Hmm. So what does that do to my "I am he as you are he as you are me and we are all together" philosophy? Seriously, my week from Sunday evening right up to the deadline Wednesday noon was spent writing a paper according to the guidelines of Harvard University on Stephen C. Pepper's exposition of contextualism--better known as pragmatism--and how it highlights the work of the contemporary theorist J.T. Fraser who has written (among his many books) Time, Conflict, and Human Values, an exhaustive treatise on the different levels of temporality as informed by both the fields of physics as well as philosophy. The current draft of that paper clocks in at sixteen pages and in that same number of days, I wrote and then cut another eighteen pages that did not seem relevant to the narrower scope of my topic. Coming in "off the road" like that--literally turning it in without having proofread it myself and then, after class, immediately starting in on the newsletter--you can well understand why something that was a little more down-to-earth would appeal to me. In fact, I had no idea what I was going to write but after committing the matter to prayer, I felt that my account was exactly what was appropriate: it was not "skimping" and yet it did not require hours and hours more of additional research and heavy thought.

Ironically, all the newsletters as of late have been somewhat inversely proportional to my life at large, which has been even more intellectual and academic than ever. They are, in some ways, my attempts to balance myself: to find normality in the insanity of theory piled on theory and the writing of books of which there is no end.
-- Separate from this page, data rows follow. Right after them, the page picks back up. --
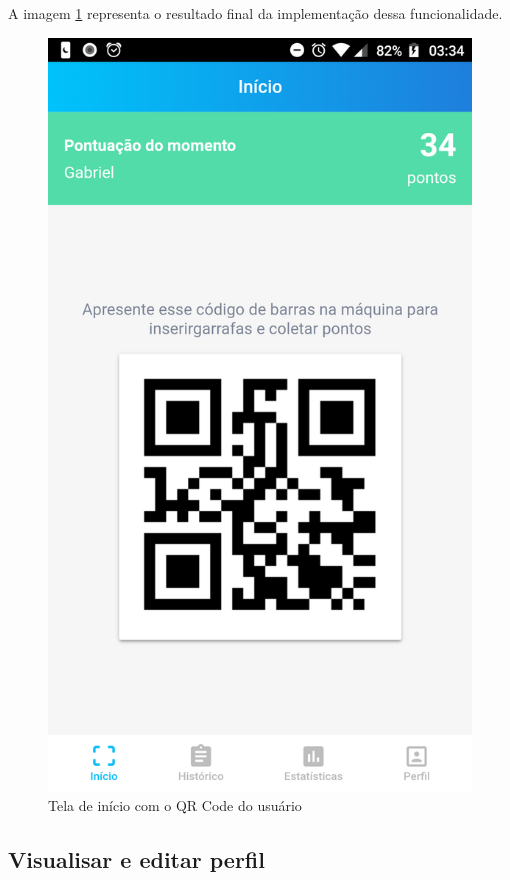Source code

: A imagem \ref{fig:qrcode} representa o resultado final da implementação dessa funcionalidade.

\begin{figure}[!ht]
	\centering
		\includegraphics[scale=0.2]{figuras/software/qr_code.png}
	\caption{Tela de início com o QR Code do usuário}
	\label{fig:qrcode}
\end{figure}

\subsection{Visualisar e editar perfil}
Hence, you can see why designing websites would not only be a delightful diversion--a form of procrastination--but would offer me some excellent fodder to create an admittedly rather melodramatic recounting that says that though even religion often tries to force us in some kind of little box where we feel we have to clean ourselves up before God will accept us, the truth is that each of us is created special and unique and the best gift that we can offer to God or to anybody else is just ourselves, as we are, no frills pretended or strings appended. :)

That, then, is the "rest of the story" as Paul Harvey would say: the accounting behind the narrative account in Circles in a World of Squares.